_Brief_: For the records below, print every one exactly, with nothing dropped.

◆ ◆ ◆ ◆ ◆

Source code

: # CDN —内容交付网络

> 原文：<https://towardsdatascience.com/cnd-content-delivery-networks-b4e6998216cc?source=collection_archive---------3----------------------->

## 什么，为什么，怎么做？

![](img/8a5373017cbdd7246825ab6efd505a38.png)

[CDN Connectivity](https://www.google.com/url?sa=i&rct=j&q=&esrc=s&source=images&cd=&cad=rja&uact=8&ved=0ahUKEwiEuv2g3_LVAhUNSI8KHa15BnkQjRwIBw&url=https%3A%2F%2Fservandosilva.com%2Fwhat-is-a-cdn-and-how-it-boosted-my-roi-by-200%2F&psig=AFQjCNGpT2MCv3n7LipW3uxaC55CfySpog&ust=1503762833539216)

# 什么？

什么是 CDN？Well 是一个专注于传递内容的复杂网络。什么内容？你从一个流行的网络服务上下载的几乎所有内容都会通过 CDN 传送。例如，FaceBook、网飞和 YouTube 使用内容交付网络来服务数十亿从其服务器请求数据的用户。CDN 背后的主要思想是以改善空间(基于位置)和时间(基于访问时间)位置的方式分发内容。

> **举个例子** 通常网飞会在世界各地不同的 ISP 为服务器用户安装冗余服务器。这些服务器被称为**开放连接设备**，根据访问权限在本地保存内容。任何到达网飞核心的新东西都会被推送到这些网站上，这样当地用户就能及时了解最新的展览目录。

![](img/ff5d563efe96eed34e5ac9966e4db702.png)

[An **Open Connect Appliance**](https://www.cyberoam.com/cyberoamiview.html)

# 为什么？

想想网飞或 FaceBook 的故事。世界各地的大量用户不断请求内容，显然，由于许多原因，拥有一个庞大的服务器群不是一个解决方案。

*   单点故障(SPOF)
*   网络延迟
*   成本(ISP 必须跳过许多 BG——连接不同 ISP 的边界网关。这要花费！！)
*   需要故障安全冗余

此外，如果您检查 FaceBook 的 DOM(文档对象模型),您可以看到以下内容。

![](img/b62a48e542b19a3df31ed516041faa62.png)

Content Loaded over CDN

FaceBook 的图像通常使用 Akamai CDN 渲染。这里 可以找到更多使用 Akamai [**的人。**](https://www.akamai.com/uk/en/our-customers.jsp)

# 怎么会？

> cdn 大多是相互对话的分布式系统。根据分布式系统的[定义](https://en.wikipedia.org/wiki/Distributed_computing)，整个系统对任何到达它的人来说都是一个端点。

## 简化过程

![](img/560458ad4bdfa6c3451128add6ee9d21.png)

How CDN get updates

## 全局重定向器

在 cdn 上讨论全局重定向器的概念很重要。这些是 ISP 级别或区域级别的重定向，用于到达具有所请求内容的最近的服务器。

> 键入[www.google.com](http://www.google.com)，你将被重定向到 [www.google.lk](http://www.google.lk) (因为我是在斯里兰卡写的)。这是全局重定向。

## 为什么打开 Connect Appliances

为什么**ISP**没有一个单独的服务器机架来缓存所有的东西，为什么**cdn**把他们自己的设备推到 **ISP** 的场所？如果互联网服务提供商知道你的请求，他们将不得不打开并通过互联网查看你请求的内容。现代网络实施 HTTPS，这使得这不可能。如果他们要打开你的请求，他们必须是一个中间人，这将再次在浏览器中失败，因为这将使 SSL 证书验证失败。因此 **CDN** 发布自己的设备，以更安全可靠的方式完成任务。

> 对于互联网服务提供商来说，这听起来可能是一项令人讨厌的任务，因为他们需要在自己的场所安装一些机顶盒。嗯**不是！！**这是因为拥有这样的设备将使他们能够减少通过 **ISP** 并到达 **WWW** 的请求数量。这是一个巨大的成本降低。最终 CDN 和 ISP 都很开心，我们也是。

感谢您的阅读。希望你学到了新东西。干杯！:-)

◆ ◆ ◆ ◆ ◆

_Exercise result_:
Source code

: # CDN —内容交付网络

> 原文：<https://towardsdatascience.com/cnd-content-delivery-networks-b4e6998216cc?source=collection_archive---------3----------------------->

## 什么，为什么，怎么做？

![](img/8a5373017cbdd7246825ab6efd505a38.png)

[CDN Connectivity](https://www.google.com/url?sa=i&rct=j&q=&esrc=s&source=images&cd=&cad=rja&uact=8&ved=0ahUKEwiEuv2g3_LVAhUNSI8KHa15BnkQjRwIBw&url=https%3A%2F%2Fservandosilva.com%2Fwhat-is-a-cdn-and-how-it-boosted-my-roi-by-200%2F&psig=AFQjCNGpT2MCv3n7LipW3uxaC55CfySpog&ust=1503762833539216)

# 什么？

什么是 CDN？Well 是一个专注于传递内容的复杂网络。什么内容？你从一个流行的网络服务上下载的几乎所有内容都会通过 CDN 传送。例如，FaceBook、网飞和 YouTube 使用内容交付网络来服务数十亿从其服务器请求数据的用户。CDN 背后的主要思想是以改善空间(基于位置)和时间(基于访问时间)位置的方式分发内容。

> **举个例子** 通常网飞会在世界各地不同的 ISP 为服务器用户安装冗余服务器。这些服务器被称为**开放连接设备**，根据访问权限在本地保存内容。任何到达网飞核心的新东西都会被推送到这些网站上，这样当地用户就能及时了解最新的展览目录。

![](img/ff5d563efe96eed34e5ac9966e4db702.png)

[An **Open Connect Appliance**](https://www.cyberoam.com/cyberoamiview.html)

# 为什么？

想想网飞或 FaceBook 的故事。世界各地的大量用户不断请求内容，显然，由于许多原因，拥有一个庞大的服务器群不是一个解决方案。

*   单点故障(SPOF)
*   网络延迟
*   成本(ISP 必须跳过许多 BG——连接不同 ISP 的边界网关。这要花费！！)
*   需要故障安全冗余

此外，如果您检查 FaceBook 的 DOM(文档对象模型),您可以看到以下内容。

![](img/b62a48e542b19a3df31ed516041faa62.png)

Content Loaded over CDN

FaceBook 的图像通常使用 Akamai CDN 渲染。这里 可以找到更多使用 Akamai [**的人。**](https://www.akamai.com/uk/en/our-customers.jsp)

# 怎么会？

> cdn 大多是相互对话的分布式系统。根据分布式系统的[定义](https://en.wikipedia.org/wiki/Distributed_computing)，整个系统对任何到达它的人来说都是一个端点。

## 简化过程

![](img/560458ad4bdfa6c3451128add6ee9d21.png)

How CDN get updates

## 全局重定向器

在 cdn 上讨论全局重定向器的概念很重要。这些是 ISP 级别或区域级别的重定向，用于到达具有所请求内容的最近的服务器。

> 键入[www.google.com](http://www.google.com)，你将被重定向到 [www.google.lk](http://www.google.lk) (因为我是在斯里兰卡写的)。这是全局重定向。

## 为什么打开 Connect Appliances

为什么**ISP**没有一个单独的服务器机架来缓存所有的东西，为什么**cdn**把他们自己的设备推到 **ISP** 的场所？如果互联网服务提供商知道你的请求，他们将不得不打开并通过互联网查看你请求的内容。现代网络实施 HTTPS，这使得这不可能。如果他们要打开你的请求，他们必须是一个中间人，这将再次在浏览器中失败，因为这将使 SSL 证书验证失败。因此 **CDN** 发布自己的设备，以更安全可靠的方式完成任务。

> 对于互联网服务提供商来说，这听起来可能是一项令人讨厌的任务，因为他们需要在自己的场所安装一些机顶盒。嗯**不是！！**这是因为拥有这样的设备将使他们能够减少通过 **ISP** 并到达 **WWW** 的请求数量。这是一个巨大的成本降低。最终 CDN 和 ISP 都很开心，我们也是。

感谢您的阅读。希望你学到了新东西。干杯！:-)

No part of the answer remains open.